The CUNY Graduate Center is hosting a sold-out first-ever gathering on Tuesday of the Athanasius Kircher Society in honor of 17th-century Jesuit polymath, an oddball natural scientist, historian, and rhetorician who explored Egyptology, Coptic grammar, the study of wind, and obelisks, and explored the connection between magnetism and love.
"Kircher was the last of these great dinosaurs of erudition who can trample any fence between fields," a professor at Princeton University who will read a letter at the gathering about Kircher's descent into a volcano, Anthony Grafton, said.
Kircher lived just at the point when specialization in the university was commencing. Although the rationalist René Descartes helped eclipse his reputation, the once famous Kircher made contributions to Egyptology, volcanology, Sinology, ethnomusicology, and a dozen other eclectic subjects, writing 30 books and opening a public museum.
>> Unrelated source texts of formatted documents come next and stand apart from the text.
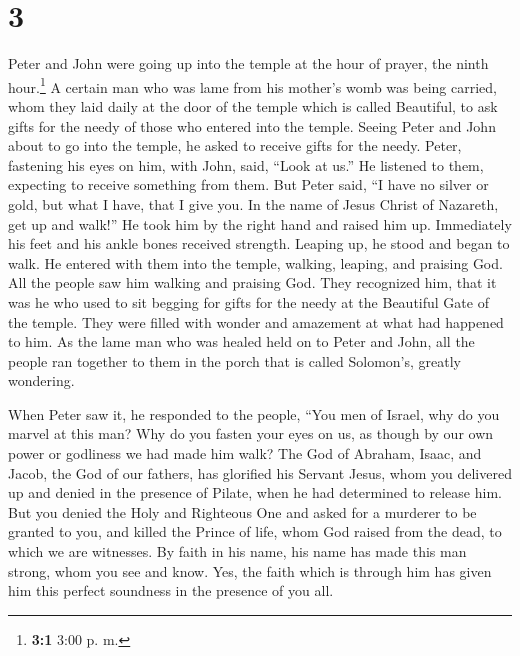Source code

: \hypertarget{section-2}{%
\section{3}\label{section-2}}

 Peter and John were going up into the temple at the hour
of prayer, the ninth hour.\footnote{\textbf{3:1} 3:00 p. m.}
 A certain man who was lame from his mother's womb was
being carried, whom they laid daily at the door of the temple which is
called Beautiful, to ask gifts for the needy of those who entered into
the temple.  Seeing Peter and John about to go into the
temple, he asked to receive gifts for the needy.  Peter,
fastening his eyes on him, with John, said, ``Look at us.''
 He listened to them, expecting to receive something from
them.  But Peter said, ``I have no silver or gold, but
what I have, that I give you. In the name of Jesus Christ of Nazareth,
get up and walk!''  He took him by the right hand and
raised him up. Immediately his feet and his ankle bones received
strength.  Leaping up, he stood and began to walk. He
entered with them into the temple, walking, leaping, and praising God.
 All the people saw him walking and praising God.
 They recognized him, that it was he who used to sit
begging for gifts for the needy at the Beautiful Gate of the temple.
They were filled with wonder and amazement at what had happened to him.
 As the lame man who was healed held on to Peter and
John, all the people ran together to them in the porch that is called
Solomon's, greatly wondering.

 When Peter saw it, he responded to the people, ``You men
of Israel, why do you marvel at this man? Why do you fasten your eyes on
us, as though by our own power or godliness we had made him walk?
 The God of Abraham, Isaac, and Jacob, the God of our
fathers, has glorified his Servant Jesus, whom you delivered up and
denied in the presence of Pilate, when he had determined to release him.
 But you denied the Holy and Righteous One and asked for
a murderer to be granted to you,  and killed the Prince
of life, whom God raised from the dead, to which we are witnesses.
 By faith in his name, his name has made this man strong,
whom you see and know. Yes, the faith which is through him has given him
this perfect soundness in the presence of you all.

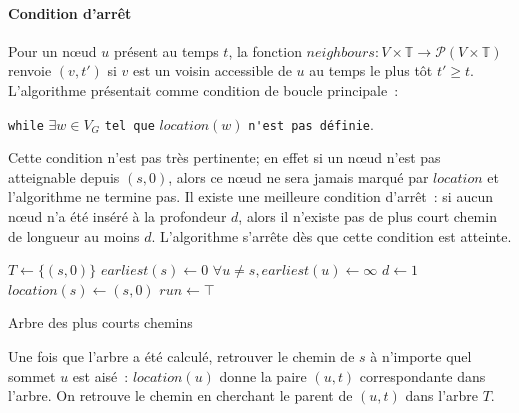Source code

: \documentclass[12pt,a4paper]{article}
\begin{document}
\paragraph{Condition d'arrêt}
Pour un nœud \(u\) présent au temps \(t\), la fonction
\(neighbours : V \times \mathbb{T} \to \mathcal{P}(V \times
\mathbb{T})\) renvoie \((v, t')\) si \(v\) est un voisin accessible de
\(u\) au temps le plus tôt \(t' \geq t\).\\

L'algorithme présentait comme condition de boucle principale~:
\begin{center}
  \verb|while| \(\exists w \in V_G\) \verb|tel que| \(location(w)\)
  \verb|n'est pas définie|.
\end{center}
Cette condition n'est pas très pertinente; en effet si un nœud n'est
pas atteignable depuis \((s, 0)\), alors ce nœud ne sera jamais marqué
par \(location\) et l'algorithme ne termine pas. Il existe une
meilleure condition d'arrêt~: si aucun nœud n'a été inséré à la
profondeur \(d\), alors il n'existe pas de plus court chemin de
longueur au moins \(d\). L'algorithme s'arrête dès que cette condition
est atteinte.\\

\begin{algorithm}[H]
  \DontPrintSemicolon{}
  \(T \leftarrow \{(s, 0)\}\)\;
  \(earliest(s) \leftarrow 0\)\;
  \(\forall u \neq s, earliest(u) \leftarrow \infty\)\;
  \(d \leftarrow 1\)\;
  \(location(s) \leftarrow (s, 0)\)\;
  \(run \leftarrow \top\)\;
  \caption{Arbre des plus courts chemins\label{alg:shortest_path}}
\end{algorithm}

Une fois que l'arbre a été calculé, retrouver le chemin de \(s\) à
n'importe quel sommet \(u\) est aisé~: \(location(u)\) donne la paire
\((u, t)\) correspondante dans l'arbre. On retrouve le chemin en
cherchant le parent de \((u, t)\) dans l'arbre \(T\).
\end{document}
"Kircher was the proto-nerd," a freelance journalist who founded the Kircher Society, Joshua Foer, said. "Kircher had his hand in everything cool that was happening in the 17th century. He's like the Zelig of the 17th century."
Kircher researched the size of Noah's Ark and pontificated on which language Adam and Eve spoke. Mr. Foer said Kircher got a whole lot wrong, but it did not seem to bother him.
The society now exists only as a Web site, though it receives as many as 160,000 unique visitors a month. Mr. Foer said visitors range from cultural historians to film editors. (Kircher was a pioneer in studying magic lanterns and the display of images, and was among the first to see microbes through a microscope.)
Mr. Foer — a brother of the editor of the New Republic, Franklin Foer, and novelist Jonathan Safran Foer — read about Kircher as an undergraduate at Yale University.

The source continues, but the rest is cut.